また、他の作品では少ない印象なのですが、主人公に名前が付いていません。「私」「貴君」「先輩」様々な呼ばれ方をするものの、詳細に書かれていない。書き辛くないのだろうかと思うのだけれど、読み手としては違和感が無い。かといって、自分を投影して読み進める作品でもない。そこがまた面白いです。
少し物語に触れておくと、映画サークルに入っている大学生たちを描いた物語です。前作の四畳半神話体系に登場する面々が出てくるのですが、続きのお話では無いです。けれど、四畳半神話体系で出てくる一話の一節として読んでも面白いのではないかと思います。前作を読んでいない人は、是非読んでみて下さい。
強烈なキャラクターの「小津」が「私」を場をかき乱していくのですが、最終的にはスッキリします。伏線の巡らされた作品が好きな人であれば、是非読んで欲しい。始めから最後まで巧みに用意されていて、それでいて回収も綺麗で心地良いですよ。
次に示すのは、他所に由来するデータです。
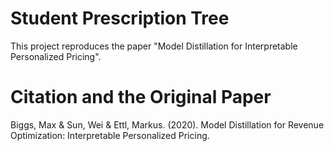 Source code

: # Student Prescription Tree

This project reproduces the paper "Model Distillation for Interpretable Personalized Pricing".

# Citation and the Original Paper

Biggs, Max & Sun, Wei & Ettl, Markus. (2020). Model Distillation for Revenue Optimization: Interpretable Personalized Pricing. 
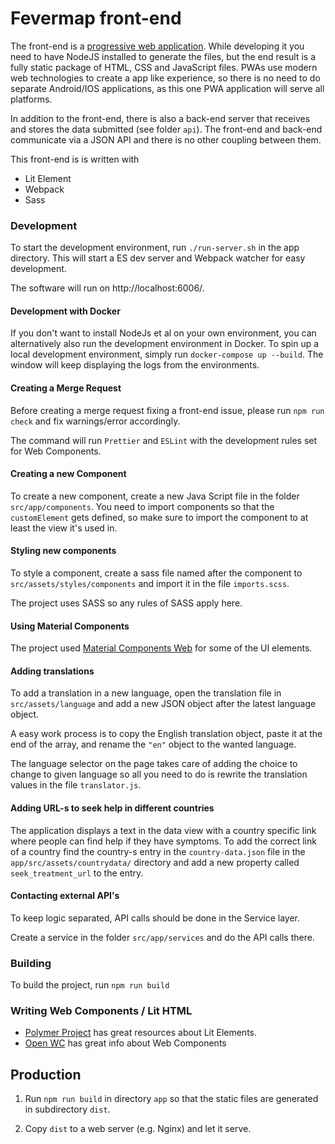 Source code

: # Fevermap front-end

The front-end is a [progressive web application](https://en.wikipedia.org/wiki/Progressive_web_application). While developing it you need to have NodeJS installed to generate the files, but the end result is a fully static package of HTML, CSS and JavaScript files. PWAs use modern web technologies to create a app like experience, so there is no need to do separate Android/IOS applications, as this one PWA application will serve all platforms.

In addition to the front-end, there is also a back-end server that receives and stores the data submitted (see folder `api`). The front-end and back-end communicate via a JSON API and there is no other coupling between them.

This front-end is is written with

- Lit Element
- Webpack
- Sass

### Development

To start the development environment, run `./run-server.sh` in the app directory. This will start a ES dev server and Webpack watcher for easy development.

The software will run on http://localhost:6006/.

#### Development with Docker

If you don't want to install NodeJs et al on your own environment, you can alternatively also run the development environment in Docker. To spin up a local development environment, simply run `docker-compose up --build`. The window will keep displaying the logs from the environments.

#### Creating a Merge Request

Before creating a merge request fixing a front-end issue, please run `npm run check` and fix warnings/error accordingly.

The command will run `Prettier` and `ESLint` with the development rules set for Web Components.


#### Creating a new Component

To create a new component, create a new Java Script file in the folder `src/app/components`. You need to import components so that the `customElement` gets defined, so make sure to import the component to at least the view it's used in.


#### Styling new components

To style a component, create a sass file named after the component to `src/assets/styles/components` and import it in the file `imports.scss`.

The project uses SASS so any rules of SASS apply here.

#### Using Material Components

The project used [Material Components Web](https://material-components.github.io/material-components-web-catalog/#/) for some of the UI elements.

#### Adding translations

To add a translation in a new language, open the translation file in `src/assets/language` and add a new JSON object after the latest language object.

A easy work process is to copy the English translation object, paste it at the end of the array, and rename the `"en"` object to the wanted language.

The language selector on the page takes care of adding the choice to change to given language so all you need to do is rewrite the translation values in the file `translator.js`.

#### Adding URL-s to seek help in different countries

The application displays a text in the data view with a country specific link where people can find help if they have symptoms. To add the correct link of a country find the country-s entry in the `country-data.json` file in the `app/src/assets/countrydata/` directory and add a new property called `seek_treatment_url` to the entry. 

#### Contacting external API's

To keep logic separated, API calls should be done in the Service layer.

Create a service in the folder `src/app/services` and do the API calls there.

### Building

To build the project, run `npm run build`


### Writing Web Components / Lit HTML

- [Polymer Project](https://lit-element.polymer-project.org/guide) has great resources about Lit Elements.
- [Open WC](https://open-wc.org/) has great info about Web Components

## Production

1. Run `npm run build` in directory `app` so that the static files are generated in subdirectory `dist`.

2. Copy `dist` to a web server (e.g. Nginx) and let it serve.
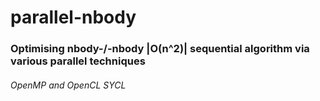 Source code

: # parallel-nbody
### Optimising nbody-/-nbody |O(n^2)| sequential algorithm via various parallel techniques 
###### OpenMP and OpenCL SYCL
きっと読み始めると、なんだか奇妙な会話が始まることに気づくでしょう。それでも流れで読み進めてしまうのでは無いでしょうか。この様な体験は実際にも良くあることです。なんだか噛み合っていない気がするのだけれど、その場は取り繕われてしまう。その展開が面白い。
ちなみに、ここではネタバレしないので安心して欲しいです。ただ読み終えた時に、燈火が言っていた意味も理解していただけるでしょう。